[Saved data entries]
*****

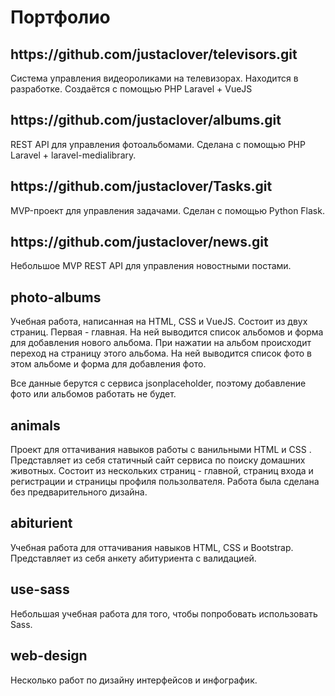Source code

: # Портфолио
<h2><a>https://github.com/justaclover/televisors.git</a></h2>
<p>Система управления видеороликами на телевизорах. Находится в разработке. Создаётся с помощью PHP Laravel + VueJS</p>

<h2><a>https://github.com/justaclover/albums.git</a></h2>
<p>REST API для управления фотоальбомами. Сделана с помощью PHP Laravel + laravel-medialibrary.</p>

<h2><a>https://github.com/justaclover/Tasks.git</a></h2>
<p>MVP-проект для управления задачами. Сделан с помощью Python Flask.</p>

<h2><a>https://github.com/justaclover/news.git</a></h2>
<p>Небольшое MVP REST API для управления новостными постами.</p>

<h2>photo-albums</h2>
<p>Учебная работа, написанная на HTML, CSS и VueJS. Состоит из двух страниц. Первая - главная. На ней выводится список альбомов и форма для добавления нового альбома. При нажатии на альбом происходит переход на страницу этого альбома. На ней выводится список фото в этом альбоме и форма для добавления фото.</p>
<p>Все данные берутся с сервиса jsonplaceholder, поэтому добавление фото или альбомов работать не будет.</p>

<h2>animals</h2>
<p>Проект для оттачивания навыков работы с ванильными HTML и CSS . Представляет из себя статичный сайт сервиса по поиску домашних животных. Состоит из нескольких страниц - главной, страниц входа и регистрации и страницы профиля пользолвателя. Работа была сделана без предварительного дизайна.</p>

<h2>abiturient</h2>
<p>Учебная работа для оттачивания навыков HTML, CSS и Bootstrap. Представляет из себя анкету абитуриента с валидацией.</p>

<h2>use-sass</h2>
<p>Небольшая учебная работа для того, чтобы попробовать использовать Sass.</p>

<h2>web-design</h2>
<p>Несколько работ по дизайну интерфейсов и инфографик.</p>
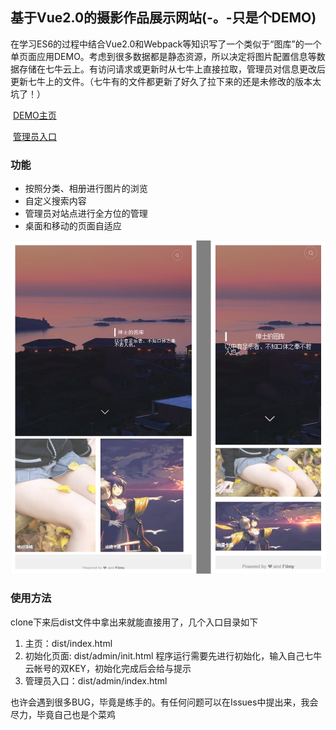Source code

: ## 基于Vue2.0的摄影作品展示网站(-。-只是个DEMO)

​	在学习ES6的过程中结合Vue2.0和Webpack等知识写了一个类似于“图库”的一个单页面应用DEMO。考虑到很多数据都是静态资源，所以决定将图片配置信息等数据存储在七牛云上。有访问请求或更新时从七牛上直接拉取，管理员对信息更改后更新七牛上的文件。（七牛有的文件都更新了好久了拉下来的还是未修改的版本太坑了！）

​	[DEMO主页](http://ohlyett59.bkt.clouddn.com/index.html)

​	[管理员入口](http://ohlyett59.bkt.clouddn.com/admin/index.html)

### 功能

- 按照分类、相册进行图片的浏览
- 自定义搜索内容
- 管理员对站点进行全方位的管理
- 桌面和移动的页面自适应

![cover](./assets/img/README/cover.png)

### 使用方法

clone下来后dist文件中拿出来就能直接用了，几个入口目录如下

1. 主页：dist/index.html
2. 初始化页面: dist/admin/init.html
   程序运行需要先进行初始化，输入自己七牛云帐号的双KEY，初始化完成后会给与提示
3. 管理员入口：dist/admin/index.html

也许会遇到很多BUG，毕竟是练手的。有任何问题可以在Issues中提出来，我会尽力，毕竟自己也是个菜鸡
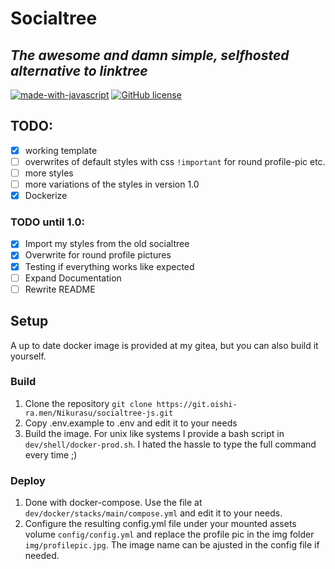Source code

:# Socialtree
*The awesome and damn simple, selfhosted alternative to linktree*
---
[![made-with-javascript](https://img.shields.io/badge/Made%20with-JavaScript-1f425f.svg)](https://www.javascript.com)
[![GitHub license](https://img.shields.io/github/license/Naereen/StrapDown.js.svg)](https://dev.cat-enby.club/Nikurasu/socialtree-js/raw/branch/main/LICENSE.txt)
## TODO:
- [X] working template
- [ ] overwrites of default styles with css `!important` for round profile-pic etc.
- [ ] more styles
- [ ] more variations of the styles in version 1.0
- [X] Dockerize

### TODO until 1.0:
- [X] Import my styles from the old socialtree
- [X] Overwrite for round profile pictures
- [X] Testing if everything works like expected
- [ ] Expand Documentation
- [ ] Rewrite README

## Setup
A up to date docker image is provided at my gitea, but you can also build it yourself.

### Build
1. Clone the repository `git clone https://git.oishi-ra.men/Nikurasu/socialtree-js.git`
2. Copy .env.example to .env and edit it to your needs
3. Build the image. For unix like systems I provide a bash script in `dev/shell/docker-prod.sh`. I hated the hassle to type the full command every time ;)

### Deploy
1. Done with docker-compose. Use the file at `dev/docker/stacks/main/compose.yml` and edit it to your needs.
2. Configure the resulting config.yml file under your mounted assets volume `config/config.yml` and replace the profile pic in the img folder `img/profilepic.jpg`.
   The image name can be ajusted in the config file if needed.
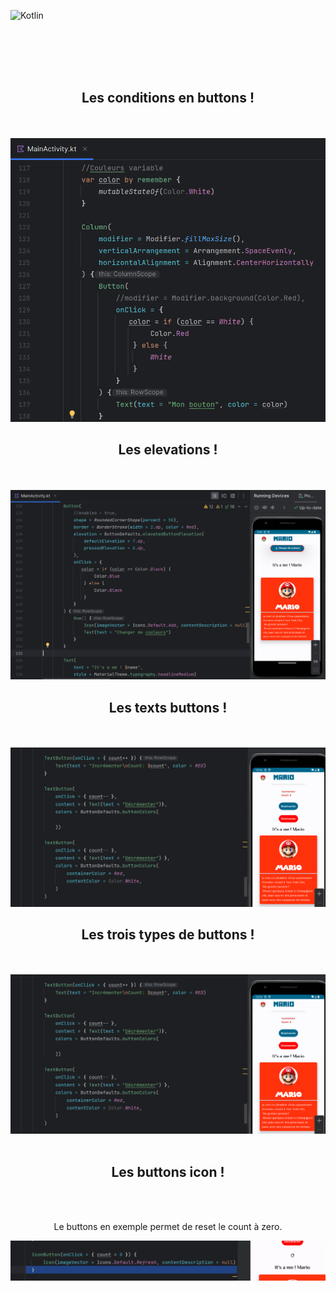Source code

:![Kotlin](https://img.shields.io/badge/kotlin-%237F52FF.svg?style=for-the-badge&logo=kotlin&logoColor=white)


<br><br><br><br>

<div align="center">
        <h2> Les conditions en buttons ! </h2><br><br>
        <img src="./buttoncondition.png">
</div>

<div align="center">
        <h2> Les elevations ! </h2><br><br>
        <img src="./buttonavecelevation.png">
</div>

<div align="center">
        <h2> Les texts buttons ! </h2><br><br>
        <img src="Lestextbutton.png">
</div>

<div align="center">
        <h2> Les trois types de buttons ! </h2><br><br>
        <img src="./textbutton.png"><br><br>
</div>

<div align="center">
        <h2> Les buttons icon ! </h2><br><br>
        <p>Le buttons en exemple permet de reset le count à zero.</p>
        <img src="./count0.png"><br><br>
</div>






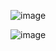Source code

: ![image](https://github.com/user-attachments/assets/1db242bc-28ab-41d4-a108-5fd551c7d05a)

![image](https://github.com/user-attachments/assets/3f16854b-0322-4d59-b52c-8e344e5912d6)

*****

# WHAT YOU ARE ASKED TO DO
I would like you to retype exactly the lines running from the one containing "<p>Le buttons en" to the last line of the entries, both included, leaving all pictures out.

# SOLUTION TO THIS PROBLEM
        <p>Le buttons en exemple permet de reset le count à zero.</p>
        <img src="./count0.png"><br><br>
</div>






Source code

: ![image](https://github.com/user-attachments/assets/1db242bc-28ab-41d4-a108-5fd551c7d05a)

![image](https://github.com/user-attachments/assets/3f16854b-0322-4d59-b52c-8e344e5912d6)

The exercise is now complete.